The downside is that Web developers would be highly unlikely to use the undocumented API, so there would be less feedback from developers that could help us refine the implementation. The solution is for GL JS to publish prereleases – that was my point in https://github.com/mapbox/mapbox-gl-style-spec/issues/653#issuecomment-273316475. Ensuring feature parity across platforms entails slowing down GL JS’s release cycle (but adding prereleases mid-cycle). I think v1.0 would be a good opportunity to formalize a prerelease strategy for GL JS.

jfirebaugh commented 7 years ago

I don't think it's tenable for GL JS to publish all releases as "prerelease" in periods where it has features that the mobile SDKs do not, and where the implementation in mobile SDKs is likely to require specification or API design changes. Concretely, that would mean that GL JS would have to be on "prerelease" status right now, and for the past year or more.

@1ec5 Can I kindly ask you to reconsider your resistance to at least trying out the proposal here? We have to introduce flexibility somewhere. I believe that it's worth trying out the flagged approach, even though it may deviate from certain cultural norms. As @lucaswoj notes, in most cases it's the GL JS implementation that will come first and be flagged as experimental, and where the reverse is true we can test the waters with small features first. If it doesn't work, we'll find out and try something else. But let's not be afraid to experiment (heh).

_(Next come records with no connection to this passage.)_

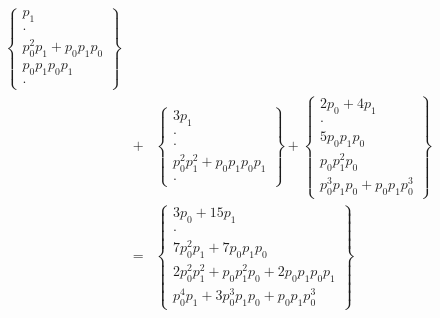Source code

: \documentclass[a4paper,12pt]{article}
\numberwithin{definition}{section}
\numberwithin{lemma}{section}
\numberwithin{proposition}{section}
\numberwithin{theorem}{section}
\numberwithin{grammar}{section}
\numberwithin{program}{section}
\numberwithin{convention}{section}
\numberwithin{corollary}{section}
\numberwithin{principle}{section}
\begin{document}
$$\begin{array}{lcl}
          \begin{Bmatrix} p_1 \\ \cdot \\  p_0^2 p_1  + p_0 p_1 p_0 \\  p_0 p_1 p_0 p_1 \\ \cdot \end{Bmatrix}
          \\
    & + & \begin{Bmatrix} 3 p_1 \\ \cdot \\ \cdot \\ p_0^2 p_1^2 + p_0 p_1 p_0 p_1 \\ \cdot \end{Bmatrix} +
          \begin{Bmatrix} 2 p_0 + 4 p_1 \\ \cdot \\ 5 p_0 p_1 p_0 \\ p_0 p_1^2 p_0 \\ p_0^3 p_1 p_0 + p_0 p_1 p_0^3 \end{Bmatrix}
          \\
    & = & \begin{Bmatrix} 3 p_0 + 15 p_1 \\ \cdot \\ 7 p_0^2 p_1 + 7 p_0 p_1 p_0 \\ 2 p_0^2 p_1^2 + p_0 p_1^2 p_0 + 2 p_0 p_1 p_0 p_1 \\ p_0^4 p_1 + 3 p_0^3 p_1 p_0 + p_0 p_1 p_0^3 \end{Bmatrix}
\end{array}
$$
\end{document}

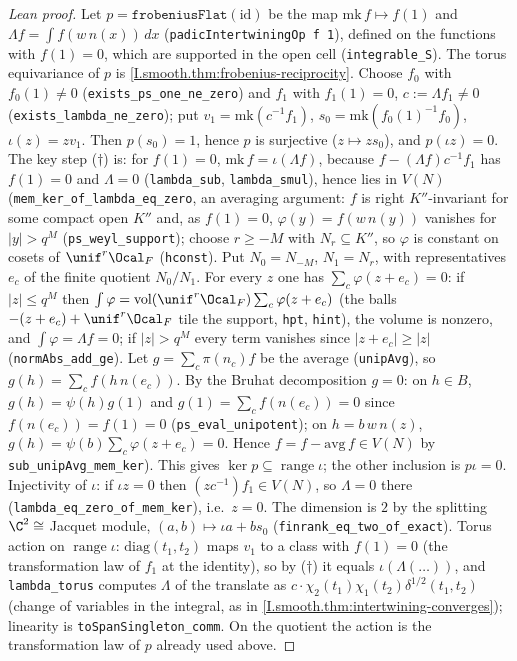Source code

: \begin{proof}[Lean proof]
Let $p=\texttt{frobeniusFlat}(\mathrm{id})$ be the map $\mathrm{mk}\,f\mapsto f(1)$ and $\Lambda f=\int f(w\,n(x))\,dx$ (\texttt{padicIntertwiningOp f 1}), defined on the functions with $f(1)=0$, which are supported in the open cell (\texttt{integrable\_S}). The torus equivariance of $p$ is \cref{I.smooth.thm:frobenius-reciprocity}. Choose $f_0$ with $f_0(1)\ne0$ (\texttt{exists\_ps\_one\_ne\_zero}) and $f_1$ with $f_1(1)=0$, $c:=\Lambda f_1\ne0$ (\texttt{exists\_lambda\_ne\_zero}); put $v_1=\mathrm{mk}(c^{-1}f_1)$, $s_0=\mathrm{mk}(f_0(1)^{-1}f_0)$, $\iota(z)=zv_1$. Then $p(s_0)=1$, hence $p$ is surjective ($z\mapsto z s_0$), and $p(\iota z)=0$. The key step ($\dagger$) is: for $f(1)=0$, $\mathrm{mk}\,f=\iota(\Lambda f)$, because $f-(\Lambda f)c^{-1}f_1$ has $f(1)=0$ and $\Lambda=0$ (\texttt{lambda\_sub}, \texttt{lambda\_smul}), hence lies in $V(N)$ (\texttt{mem\_ker\_of\_lambda\_eq\_zero}, an averaging argument: $f$ is right $K''$-invariant for some compact open $K''$ and, as $f(1)=0$, $\varphi(y)=f(w\,n(y))$ vanishes for $|y|>q^{M}$ (\texttt{ps\_weyl\_support}); choose $r\ge-M$ with $N_r\subseteq K''$, so $\varphi$ is constant on cosets of $\unif^r\Ocal_F$ (\texttt{hconst}). Put $N_0=N_{-M}$, $N_1=N_r$, with representatives $e_c$ of the finite quotient $N_0/N_1$. For every $z$ one has $\sum_c\varphi(z+e_c)=0$: if $|z|\le q^M$ then $\int\varphi=\mathrm{vol}(\unif^r\Ocal_F)\sum_c\varphi(z+e_c)$ (the balls $-(z+e_c)+\unif^r\Ocal_F$ tile the support, \texttt{hpt}, \texttt{hint}), the volume is nonzero, and $\int\varphi=\Lambda f=0$; if $|z|>q^M$ every term vanishes since $|z+e_c|\ge|z|$ (\texttt{normAbs\_add\_ge}). Let $g=\sum_c\pi(n_c)f$ be the average (\texttt{unipAvg}), so $g(h)=\sum_c f(h\,n(e_c))$. By the Bruhat decomposition $g=0$: on $h\in B$, $g(h)=\psi(h)g(1)$ and $g(1)=\sum_cf(n(e_c))=0$ since $f(n(e_c))=f(1)=0$ (\texttt{ps\_eval\_unipotent}); on $h=b\,w\,n(z)$, $g(h)=\psi(b)\sum_c\varphi(z+e_c)=0$. Hence $f=f-\mathrm{avg}\,f\in V(N)$ by \texttt{sub\_unipAvg\_mem\_ker}). This gives $\ker p\subseteq\operatorname{range}\iota$; the other inclusion is $p\iota=0$. Injectivity of $\iota$: if $\iota z=0$ then $(zc^{-1})f_1\in V(N)$, so $\Lambda=0$ there (\texttt{lambda\_eq\_zero\_of\_mem\_ker}), i.e.\ $z=0$. The dimension is $2$ by the splitting $\C^2\cong$ Jacquet module, $(a,b)\mapsto\iota a+b s_0$ (\texttt{finrank\_eq\_two\_of\_exact}). Torus action on $\operatorname{range}\iota$: $\mathrm{diag}(t_1,t_2)$ maps $v_1$ to a class with $f(1)=0$ (the transformation law of $f_1$ at the identity), so by ($\dagger$) it equals $\iota(\Lambda(\ldots))$, and \texttt{lambda\_torus} computes $\Lambda$ of the translate as $c\cdot\chi_2(t_1)\chi_1(t_2)\delta^{1/2}(t_1,t_2)$ (change of variables in the integral, as in \cref{I.smooth.thm:intertwining-converges}); linearity is \texttt{toSpanSingleton\_comm}. On the quotient the action is the transformation law of $p$ already used above.
\end{proof}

1ec5 commented 7 years ago

Concretely, that would mean that GL JS would have to be on "prerelease" status right now, and for the past year or more.

Right, we’d obviously need to avoid a prolonged beta testing phase. This speaks to the “healthy pressure” @lucaswoj refers to.

Can I kindly ask you to reconsider your resistance to at least trying out the proposal here? We have to introduce flexibility somewhere. I believe that it's worth trying out the flagged approach, even though it may deviate from certain cultural norms.

Perhaps I’m misunderstanding the purpose of this ticket. I understood the idea to be that every SDK would at times have to introduce an unstable API, documented as such but otherwise identical to a stable API, until a compatible API is implemented across all six platforms. The iOS SDK has to be a good citizen on its platform, and part of that is abiding by semver as developers understand it. I’m just the messenger.

If we document a documented API in the iOS SDK and tell developers to use it (whether in examples, blog posts, or compatibility tables), the API isn’t exempt from semver no matter how much we claim the contrary. After all, if a developer requires version ~> 3.4 of our pod and follows our examples to the tee, using this unstable API, their code breaks as soon as we release v3.5.0 with a backwards-incompatible change to the unstable API. As soon as they run pod update, they wind up with v3.5.0 and a build failure or, worse, unexpected behavior at runtime.

The status quo of releasing a feature to GL JS first seems to work well regardless of whether we document the feature as being unstable. The reverse, where a feature comes to a native SDK first, requires us to try to anticipate future porting problems during beta testing. But we aren’t perfect at predicting the future, so that’s where the three strategies in https://github.com/mapbox/mapbox-gl-style-spec/issues/653#issuecomment-273311404 come in, especially the first strategy of providing compatibility shims.

If prominently marking “experimental” APIs works for GL JS, that’s great. But I don’t think the proposed approach can be applied to the iOS SDK.